About this task:
Looking at the entries, how many lines hold the word "level"? State the number by itself.

Recorded information:
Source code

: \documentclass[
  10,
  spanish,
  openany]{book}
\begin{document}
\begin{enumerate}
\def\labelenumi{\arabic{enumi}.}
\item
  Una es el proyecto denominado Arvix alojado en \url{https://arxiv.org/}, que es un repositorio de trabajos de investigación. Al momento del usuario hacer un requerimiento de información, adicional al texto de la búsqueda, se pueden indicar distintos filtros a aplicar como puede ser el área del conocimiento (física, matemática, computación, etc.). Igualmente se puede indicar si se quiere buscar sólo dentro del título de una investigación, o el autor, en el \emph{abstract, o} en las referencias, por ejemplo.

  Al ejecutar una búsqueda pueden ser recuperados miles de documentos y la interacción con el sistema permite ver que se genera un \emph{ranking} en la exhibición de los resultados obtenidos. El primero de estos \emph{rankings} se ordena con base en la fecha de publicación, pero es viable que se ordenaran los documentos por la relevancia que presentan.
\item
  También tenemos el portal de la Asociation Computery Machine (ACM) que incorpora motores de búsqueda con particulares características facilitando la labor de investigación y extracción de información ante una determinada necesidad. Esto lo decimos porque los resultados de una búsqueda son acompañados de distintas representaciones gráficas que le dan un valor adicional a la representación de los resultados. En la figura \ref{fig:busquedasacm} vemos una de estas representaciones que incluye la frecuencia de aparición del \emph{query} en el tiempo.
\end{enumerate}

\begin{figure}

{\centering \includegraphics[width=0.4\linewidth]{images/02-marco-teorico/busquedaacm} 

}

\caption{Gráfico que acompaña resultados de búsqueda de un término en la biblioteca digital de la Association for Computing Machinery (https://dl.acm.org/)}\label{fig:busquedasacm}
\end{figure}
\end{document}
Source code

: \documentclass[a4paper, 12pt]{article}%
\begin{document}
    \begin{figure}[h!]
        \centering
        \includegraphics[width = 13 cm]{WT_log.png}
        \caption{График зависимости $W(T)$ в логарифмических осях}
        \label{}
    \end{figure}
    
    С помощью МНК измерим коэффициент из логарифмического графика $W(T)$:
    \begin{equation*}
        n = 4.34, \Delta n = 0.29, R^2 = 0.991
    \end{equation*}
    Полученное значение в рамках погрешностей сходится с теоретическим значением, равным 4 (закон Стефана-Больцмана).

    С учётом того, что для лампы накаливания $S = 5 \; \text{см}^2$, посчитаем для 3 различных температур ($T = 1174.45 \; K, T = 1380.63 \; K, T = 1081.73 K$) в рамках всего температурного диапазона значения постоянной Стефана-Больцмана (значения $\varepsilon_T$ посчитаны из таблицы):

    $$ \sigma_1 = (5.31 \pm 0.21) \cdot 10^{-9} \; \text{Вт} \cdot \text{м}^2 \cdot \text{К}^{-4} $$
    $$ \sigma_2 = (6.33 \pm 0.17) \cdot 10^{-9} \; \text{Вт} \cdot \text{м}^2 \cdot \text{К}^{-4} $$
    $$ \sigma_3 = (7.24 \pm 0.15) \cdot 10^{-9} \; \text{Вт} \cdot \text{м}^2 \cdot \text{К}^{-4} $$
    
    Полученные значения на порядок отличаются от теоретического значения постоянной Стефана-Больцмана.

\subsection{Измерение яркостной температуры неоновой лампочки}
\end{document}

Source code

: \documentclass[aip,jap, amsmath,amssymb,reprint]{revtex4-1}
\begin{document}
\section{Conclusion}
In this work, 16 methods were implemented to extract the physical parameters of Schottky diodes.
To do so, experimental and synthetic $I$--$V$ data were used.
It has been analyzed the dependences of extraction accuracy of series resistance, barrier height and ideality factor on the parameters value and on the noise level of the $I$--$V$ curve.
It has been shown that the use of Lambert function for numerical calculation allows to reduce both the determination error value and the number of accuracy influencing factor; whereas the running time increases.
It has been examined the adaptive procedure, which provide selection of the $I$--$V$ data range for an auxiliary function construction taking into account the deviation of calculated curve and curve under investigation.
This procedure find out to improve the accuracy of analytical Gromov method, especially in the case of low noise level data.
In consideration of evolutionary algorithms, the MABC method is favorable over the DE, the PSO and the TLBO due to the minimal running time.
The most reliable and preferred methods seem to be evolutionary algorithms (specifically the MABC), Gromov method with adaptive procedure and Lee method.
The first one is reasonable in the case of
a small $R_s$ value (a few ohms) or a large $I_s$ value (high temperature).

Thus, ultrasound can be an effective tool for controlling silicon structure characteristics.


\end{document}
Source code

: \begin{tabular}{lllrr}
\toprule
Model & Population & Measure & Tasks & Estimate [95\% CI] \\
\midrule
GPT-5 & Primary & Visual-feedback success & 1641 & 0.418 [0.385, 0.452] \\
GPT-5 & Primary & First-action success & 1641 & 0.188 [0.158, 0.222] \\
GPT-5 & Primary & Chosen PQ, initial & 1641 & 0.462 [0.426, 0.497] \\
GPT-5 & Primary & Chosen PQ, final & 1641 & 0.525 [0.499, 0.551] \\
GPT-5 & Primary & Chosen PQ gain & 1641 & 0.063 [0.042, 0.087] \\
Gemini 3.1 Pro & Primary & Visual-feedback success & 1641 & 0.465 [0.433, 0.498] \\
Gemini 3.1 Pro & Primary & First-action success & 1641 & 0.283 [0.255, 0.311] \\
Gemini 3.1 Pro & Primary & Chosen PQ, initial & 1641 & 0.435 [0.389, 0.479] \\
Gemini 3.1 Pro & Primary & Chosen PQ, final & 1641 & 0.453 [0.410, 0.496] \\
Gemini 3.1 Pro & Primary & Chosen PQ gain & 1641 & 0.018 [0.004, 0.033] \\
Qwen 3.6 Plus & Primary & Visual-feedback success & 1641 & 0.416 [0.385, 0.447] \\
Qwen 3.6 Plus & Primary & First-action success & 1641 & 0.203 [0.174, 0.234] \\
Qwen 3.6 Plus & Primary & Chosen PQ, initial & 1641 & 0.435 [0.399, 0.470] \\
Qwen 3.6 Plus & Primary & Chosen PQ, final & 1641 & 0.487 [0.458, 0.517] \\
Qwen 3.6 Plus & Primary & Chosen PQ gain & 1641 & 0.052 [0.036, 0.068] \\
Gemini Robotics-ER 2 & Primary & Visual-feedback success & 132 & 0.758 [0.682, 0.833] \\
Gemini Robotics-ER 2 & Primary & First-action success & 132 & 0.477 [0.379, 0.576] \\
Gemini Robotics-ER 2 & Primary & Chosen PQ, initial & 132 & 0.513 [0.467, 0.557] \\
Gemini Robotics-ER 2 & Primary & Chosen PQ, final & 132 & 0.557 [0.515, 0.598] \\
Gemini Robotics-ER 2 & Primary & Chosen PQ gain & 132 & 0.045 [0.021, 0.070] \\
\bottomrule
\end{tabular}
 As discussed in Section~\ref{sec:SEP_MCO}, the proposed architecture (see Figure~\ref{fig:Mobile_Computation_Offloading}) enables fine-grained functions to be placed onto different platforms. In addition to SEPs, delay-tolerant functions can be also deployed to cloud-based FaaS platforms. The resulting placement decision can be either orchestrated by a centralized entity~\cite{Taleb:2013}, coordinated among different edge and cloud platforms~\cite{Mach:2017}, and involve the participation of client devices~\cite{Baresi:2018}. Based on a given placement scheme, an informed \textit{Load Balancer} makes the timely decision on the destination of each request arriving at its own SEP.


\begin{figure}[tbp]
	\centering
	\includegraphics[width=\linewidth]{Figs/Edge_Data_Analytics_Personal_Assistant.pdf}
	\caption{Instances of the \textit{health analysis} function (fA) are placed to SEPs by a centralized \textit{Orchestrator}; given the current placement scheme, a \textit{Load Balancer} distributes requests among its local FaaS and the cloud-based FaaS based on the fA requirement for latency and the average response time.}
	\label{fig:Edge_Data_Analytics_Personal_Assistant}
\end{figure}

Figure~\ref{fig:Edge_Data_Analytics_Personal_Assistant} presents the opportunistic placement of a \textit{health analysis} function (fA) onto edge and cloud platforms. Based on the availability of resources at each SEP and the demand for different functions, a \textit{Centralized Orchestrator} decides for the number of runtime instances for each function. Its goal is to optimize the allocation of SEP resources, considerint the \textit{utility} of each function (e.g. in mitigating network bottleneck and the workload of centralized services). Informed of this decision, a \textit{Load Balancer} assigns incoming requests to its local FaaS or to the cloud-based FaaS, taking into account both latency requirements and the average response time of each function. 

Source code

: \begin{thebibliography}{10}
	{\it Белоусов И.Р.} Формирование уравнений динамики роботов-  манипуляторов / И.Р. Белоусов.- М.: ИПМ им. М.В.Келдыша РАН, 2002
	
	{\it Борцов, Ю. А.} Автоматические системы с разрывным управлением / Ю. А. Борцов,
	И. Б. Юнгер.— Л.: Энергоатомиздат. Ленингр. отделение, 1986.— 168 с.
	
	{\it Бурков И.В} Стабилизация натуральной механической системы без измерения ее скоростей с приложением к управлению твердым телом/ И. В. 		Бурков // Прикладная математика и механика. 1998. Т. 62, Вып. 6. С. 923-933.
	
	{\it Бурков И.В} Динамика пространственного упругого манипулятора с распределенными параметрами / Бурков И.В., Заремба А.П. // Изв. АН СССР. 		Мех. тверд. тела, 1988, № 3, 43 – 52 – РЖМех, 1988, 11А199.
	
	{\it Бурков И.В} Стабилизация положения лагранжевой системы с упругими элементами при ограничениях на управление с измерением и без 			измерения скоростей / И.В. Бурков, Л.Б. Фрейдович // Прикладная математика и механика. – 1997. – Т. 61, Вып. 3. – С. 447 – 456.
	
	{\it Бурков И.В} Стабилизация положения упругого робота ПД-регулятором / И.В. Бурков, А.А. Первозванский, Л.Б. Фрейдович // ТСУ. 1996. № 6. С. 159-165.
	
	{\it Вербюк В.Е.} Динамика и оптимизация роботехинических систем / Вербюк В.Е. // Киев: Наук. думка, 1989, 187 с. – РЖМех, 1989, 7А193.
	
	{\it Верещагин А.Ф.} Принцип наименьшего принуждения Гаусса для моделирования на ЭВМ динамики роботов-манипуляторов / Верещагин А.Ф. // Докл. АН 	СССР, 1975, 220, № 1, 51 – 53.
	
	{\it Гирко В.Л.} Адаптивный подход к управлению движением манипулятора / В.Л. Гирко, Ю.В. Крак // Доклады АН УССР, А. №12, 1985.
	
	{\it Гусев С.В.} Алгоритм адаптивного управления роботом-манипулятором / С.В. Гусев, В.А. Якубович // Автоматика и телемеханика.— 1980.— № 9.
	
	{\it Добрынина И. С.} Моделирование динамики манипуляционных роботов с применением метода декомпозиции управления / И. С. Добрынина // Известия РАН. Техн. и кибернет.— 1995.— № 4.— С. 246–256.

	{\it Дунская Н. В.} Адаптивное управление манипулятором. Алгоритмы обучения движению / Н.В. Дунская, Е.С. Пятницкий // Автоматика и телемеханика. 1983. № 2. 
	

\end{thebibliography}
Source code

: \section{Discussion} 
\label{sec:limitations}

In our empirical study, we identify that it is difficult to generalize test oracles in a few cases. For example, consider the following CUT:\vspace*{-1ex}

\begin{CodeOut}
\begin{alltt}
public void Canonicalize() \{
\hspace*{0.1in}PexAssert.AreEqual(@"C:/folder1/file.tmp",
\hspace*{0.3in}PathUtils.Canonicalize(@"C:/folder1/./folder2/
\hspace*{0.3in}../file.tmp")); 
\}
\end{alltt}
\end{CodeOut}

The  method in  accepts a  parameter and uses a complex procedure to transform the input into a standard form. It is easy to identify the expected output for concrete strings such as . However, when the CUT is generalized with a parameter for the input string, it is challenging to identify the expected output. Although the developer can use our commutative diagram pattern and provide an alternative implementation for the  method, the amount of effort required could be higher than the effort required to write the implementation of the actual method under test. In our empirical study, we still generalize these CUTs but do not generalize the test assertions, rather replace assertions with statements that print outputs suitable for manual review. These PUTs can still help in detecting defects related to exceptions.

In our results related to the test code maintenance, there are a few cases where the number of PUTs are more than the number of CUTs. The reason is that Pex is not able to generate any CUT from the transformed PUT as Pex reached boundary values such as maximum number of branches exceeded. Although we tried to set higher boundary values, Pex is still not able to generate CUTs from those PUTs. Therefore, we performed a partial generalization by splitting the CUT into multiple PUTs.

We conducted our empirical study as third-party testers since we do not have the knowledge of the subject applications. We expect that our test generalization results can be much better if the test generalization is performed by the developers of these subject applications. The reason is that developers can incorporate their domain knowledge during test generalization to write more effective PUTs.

Output below:
2